2023-04-24 00:19:25

by Ricardo Neri

[permalink] [raw]
Subject: [PATCH v2 0/2] x86/cacheinfo: Set the number of leaves per CPU

Hi,

This v2 of now a patchset to set the number of cache leaves independently
for each CPU. v1 can be found here [1].

These are the changes since v2:
* Dave Hansen, suggested to use the existing per-CPU ci_cpu_cacheinfo
variable. Now the global variable num_cache_leaves became useless.
* While here, I noticed that init_cache_level() also became useless:
x86 does not need ci_cpu_cacheinfo::num_levels.

These patches apply cleanly on top of the master branch of the tip tree.

Thanks and BR,
Ricardo


[1]. https://lore.kernel.org/lkml/[email protected]/


Ricardo Neri (2):
x86/cacheinfo: Delete global num_cache_leaves
x86/cacheinfo: Clean out init_cache_level()

arch/x86/kernel/cpu/cacheinfo.c | 50 ++++++++++++++++-----------------
1 file changed, 25 insertions(+), 25 deletions(-)

--
2.25.1


2023-04-24 00:35:45

by Ricardo Neri

[permalink] [raw]
Subject: [PATCH v2 2/2] x86/cacheinfo: Clean out init_cache_level()

init_cache_level() no longer has a purpose on x86. It no longer needs to
set num_leaves, and it never had to set num_levels, which was unnecessary
on x86.

Replace it with "return 0" simply to override the weak function, which
would return an error.

Cc: Andreas Herrmann <[email protected]>
Cc: Chen Yu <[email protected]>
Cc: Len Brown <[email protected]>
Cc: Pu Wen <[email protected]>
Cc: "Rafael J. Wysocki" <[email protected]>
Cc: Srinivas Pandruvada <[email protected]>
Cc: Zhang Rui <[email protected]>
Reviewed-by: Len Brown <[email protected]>
Signed-off-by: Ricardo Neri <[email protected]>
---
Changes since v1:
* Introduced this patch.
---
arch/x86/kernel/cpu/cacheinfo.c | 5 -----
1 file changed, 5 deletions(-)

diff --git a/arch/x86/kernel/cpu/cacheinfo.c b/arch/x86/kernel/cpu/cacheinfo.c
index 45c4e9daf3f1..454247e459b1 100644
--- a/arch/x86/kernel/cpu/cacheinfo.c
+++ b/arch/x86/kernel/cpu/cacheinfo.c
@@ -1006,11 +1006,6 @@ static void ci_leaf_init(struct cacheinfo *this_leaf,

int init_cache_level(unsigned int cpu)
{
- struct cpu_cacheinfo *this_cpu_ci = get_cpu_cacheinfo(cpu);
-
- if (!this_cpu_ci)
- return -EINVAL;
- this_cpu_ci->num_levels = 3;
return 0;
}

--
2.25.1

2023-04-24 01:52:43

by Ricardo Neri

[permalink] [raw]
Subject: [PATCH v2 1/2] x86/cacheinfo: Delete global num_cache_leaves

Linux remembers cpu_cachinfo::num_leaves per CPU, but x86 initializes all
CPUs from the same global "num_cache_leaves".

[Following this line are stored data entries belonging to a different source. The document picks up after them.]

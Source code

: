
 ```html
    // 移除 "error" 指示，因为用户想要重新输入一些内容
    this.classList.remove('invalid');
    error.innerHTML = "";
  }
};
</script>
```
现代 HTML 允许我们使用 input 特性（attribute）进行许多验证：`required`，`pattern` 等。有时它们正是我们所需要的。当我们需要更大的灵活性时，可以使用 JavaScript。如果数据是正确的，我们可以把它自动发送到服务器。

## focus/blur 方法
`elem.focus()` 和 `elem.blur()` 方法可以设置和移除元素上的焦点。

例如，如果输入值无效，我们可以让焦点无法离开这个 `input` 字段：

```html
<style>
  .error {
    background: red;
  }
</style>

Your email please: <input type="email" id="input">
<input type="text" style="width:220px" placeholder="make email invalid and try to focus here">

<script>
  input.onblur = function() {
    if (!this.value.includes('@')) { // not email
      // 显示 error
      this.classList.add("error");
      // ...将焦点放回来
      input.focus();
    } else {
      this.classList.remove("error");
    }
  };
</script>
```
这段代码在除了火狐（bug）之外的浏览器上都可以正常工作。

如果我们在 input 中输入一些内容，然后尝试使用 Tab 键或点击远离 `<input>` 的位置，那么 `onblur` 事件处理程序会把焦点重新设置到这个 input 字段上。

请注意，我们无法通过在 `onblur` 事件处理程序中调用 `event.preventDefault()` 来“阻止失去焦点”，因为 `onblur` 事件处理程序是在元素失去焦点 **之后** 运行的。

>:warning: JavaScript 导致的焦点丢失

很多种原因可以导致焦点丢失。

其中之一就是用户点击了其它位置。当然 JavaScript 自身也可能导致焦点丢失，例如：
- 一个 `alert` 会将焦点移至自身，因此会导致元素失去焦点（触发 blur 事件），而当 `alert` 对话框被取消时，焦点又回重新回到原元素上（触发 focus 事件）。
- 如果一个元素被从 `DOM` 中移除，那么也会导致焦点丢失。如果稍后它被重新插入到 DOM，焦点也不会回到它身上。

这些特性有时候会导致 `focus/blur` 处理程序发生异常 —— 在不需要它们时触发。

This is erroneous on systems like Meteor Lake, which has different
num_leaves per CPU. Delete the global "num_cache_leaves" and initialize
num_leaves accurately on each CPU.

Cc: Andreas Herrmann <[email protected]>
Cc: Chen Yu <[email protected]>
Cc: Len Brown <[email protected]>
Cc: Pu Wen <[email protected]>
Cc: "Rafael J. Wysocki" <[email protected]>
Cc: Srinivas Pandruvada <[email protected]>
Cc: Zhang Rui <[email protected]>
Cc: [email protected]
Reviewed-by: Len Brown <[email protected]>
Signed-off-by: Ricardo Neri <[email protected]>
---
After this change, all CPUs will traverse CPUID leaf 0x4 when booted for
the first time. On systems with asymmetric cache topologies this is
useless work.

Creating a list of processor models that have asymmetric cache topologies
was considered. The burden of maintaining such list would outweigh the
performance benefit of skipping this extra step.
---
Changes since v1:
* Do not make num_cache_leaves a per-CPU variable. Instead, reuse the
existing per-CPU ci_cpu_cacheinfo variable. (Dave Hansen)
---
arch/x86/kernel/cpu/cacheinfo.c | 45 ++++++++++++++++++---------------
1 file changed, 25 insertions(+), 20 deletions(-)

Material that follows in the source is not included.